The second petition requested a reduction in tariffs because lands formerly used for crops and pasture had been flooded by the runoff from an abandoned copper mine and the ground rendered permanently fallow.
Much as Charyn tried to concentrate on the first petition, his thoughts kept going back to Ryel. So he was almost relieved when, just after ninth glass, Moencriff announced, “Army courier with a dispatch from Marshal Vaelln.”

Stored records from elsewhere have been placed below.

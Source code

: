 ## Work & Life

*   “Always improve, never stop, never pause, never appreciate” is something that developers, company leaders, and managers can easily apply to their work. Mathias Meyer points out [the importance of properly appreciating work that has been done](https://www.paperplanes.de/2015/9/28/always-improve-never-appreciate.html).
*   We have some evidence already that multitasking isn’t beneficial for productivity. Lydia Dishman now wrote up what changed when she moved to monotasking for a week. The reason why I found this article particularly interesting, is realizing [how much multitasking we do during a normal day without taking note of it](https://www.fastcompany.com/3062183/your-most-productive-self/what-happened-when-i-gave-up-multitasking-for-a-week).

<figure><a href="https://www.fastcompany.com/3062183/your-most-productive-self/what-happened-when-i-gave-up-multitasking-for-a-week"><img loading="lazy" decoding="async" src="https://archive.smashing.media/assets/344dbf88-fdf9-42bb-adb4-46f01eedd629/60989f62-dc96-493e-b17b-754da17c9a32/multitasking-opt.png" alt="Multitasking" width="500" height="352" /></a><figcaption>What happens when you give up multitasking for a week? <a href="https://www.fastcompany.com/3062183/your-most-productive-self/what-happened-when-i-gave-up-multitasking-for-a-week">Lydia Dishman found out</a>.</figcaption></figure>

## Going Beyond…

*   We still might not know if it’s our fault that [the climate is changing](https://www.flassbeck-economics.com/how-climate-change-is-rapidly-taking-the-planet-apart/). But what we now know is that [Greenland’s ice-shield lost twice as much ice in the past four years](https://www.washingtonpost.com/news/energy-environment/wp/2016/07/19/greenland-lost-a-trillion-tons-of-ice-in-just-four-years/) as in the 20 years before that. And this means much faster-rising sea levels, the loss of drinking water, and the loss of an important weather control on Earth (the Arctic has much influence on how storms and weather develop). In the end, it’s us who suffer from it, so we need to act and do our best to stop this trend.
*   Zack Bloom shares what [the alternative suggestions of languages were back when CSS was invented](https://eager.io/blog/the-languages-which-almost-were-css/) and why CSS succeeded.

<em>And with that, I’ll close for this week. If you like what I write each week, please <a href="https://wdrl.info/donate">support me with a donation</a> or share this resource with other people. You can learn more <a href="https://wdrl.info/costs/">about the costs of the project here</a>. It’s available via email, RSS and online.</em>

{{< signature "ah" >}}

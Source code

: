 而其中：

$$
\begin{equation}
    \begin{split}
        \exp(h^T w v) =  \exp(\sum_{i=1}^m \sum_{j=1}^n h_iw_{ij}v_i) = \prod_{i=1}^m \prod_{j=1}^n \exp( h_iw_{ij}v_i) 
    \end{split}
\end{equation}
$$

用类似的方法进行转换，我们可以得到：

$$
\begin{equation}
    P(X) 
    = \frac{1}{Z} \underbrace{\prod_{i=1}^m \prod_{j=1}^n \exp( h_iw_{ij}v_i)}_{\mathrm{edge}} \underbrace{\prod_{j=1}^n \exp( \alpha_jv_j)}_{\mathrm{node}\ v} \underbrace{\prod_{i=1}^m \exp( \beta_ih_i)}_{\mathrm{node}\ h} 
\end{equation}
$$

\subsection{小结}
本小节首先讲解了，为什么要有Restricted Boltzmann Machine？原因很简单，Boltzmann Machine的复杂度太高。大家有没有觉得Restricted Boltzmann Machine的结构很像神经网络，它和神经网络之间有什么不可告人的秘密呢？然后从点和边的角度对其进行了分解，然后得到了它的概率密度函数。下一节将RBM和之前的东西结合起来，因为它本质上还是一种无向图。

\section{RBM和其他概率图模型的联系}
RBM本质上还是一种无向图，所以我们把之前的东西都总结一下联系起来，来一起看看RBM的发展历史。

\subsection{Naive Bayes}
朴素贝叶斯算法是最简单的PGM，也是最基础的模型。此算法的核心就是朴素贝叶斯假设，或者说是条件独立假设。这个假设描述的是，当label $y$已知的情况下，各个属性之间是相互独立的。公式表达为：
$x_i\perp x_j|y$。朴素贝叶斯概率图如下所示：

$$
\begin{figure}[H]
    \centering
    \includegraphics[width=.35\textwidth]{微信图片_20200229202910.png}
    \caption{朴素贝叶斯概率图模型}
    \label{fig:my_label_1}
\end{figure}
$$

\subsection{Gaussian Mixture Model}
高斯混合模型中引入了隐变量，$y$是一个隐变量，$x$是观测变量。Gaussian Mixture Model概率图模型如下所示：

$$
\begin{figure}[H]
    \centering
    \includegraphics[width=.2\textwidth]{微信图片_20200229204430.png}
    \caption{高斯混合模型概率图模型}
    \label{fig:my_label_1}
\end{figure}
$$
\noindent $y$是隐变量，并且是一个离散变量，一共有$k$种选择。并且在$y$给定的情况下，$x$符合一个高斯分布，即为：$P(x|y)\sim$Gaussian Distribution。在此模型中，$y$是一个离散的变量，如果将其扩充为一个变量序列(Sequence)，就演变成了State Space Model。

Charyn nodded. It was about time the marshal replied to his instructions for dealing with Voralch. “Have him come in.”
The study door opened, and the courier stepped inside, then stopped for a long moment, seeming to adjust the courier pouch as Howal moved toward the ranker in the heavy gray-green winter riding jacket to accept it.
“Howal! He’s no courier!” Charyn bolted to his feet, shoving the chair back and drawing his pistol, too slowly, as he saw the green-clad false courier hurl the dispatch pouch toward him, then jerk the door open and begin to bolt.
WHUUMPP!!
Charyn found himself flung back into the bookcase, his ears ringing and gasping for breath. He looked to where the courier had been, gaping at what he saw—a crumpled and blackened pile of cloth, flesh, and other unrecognizable items, topped with a scattering of small iron shards. He didn’t glimpse much blood. He turned just in time to see Howal stagger and begin to crumple.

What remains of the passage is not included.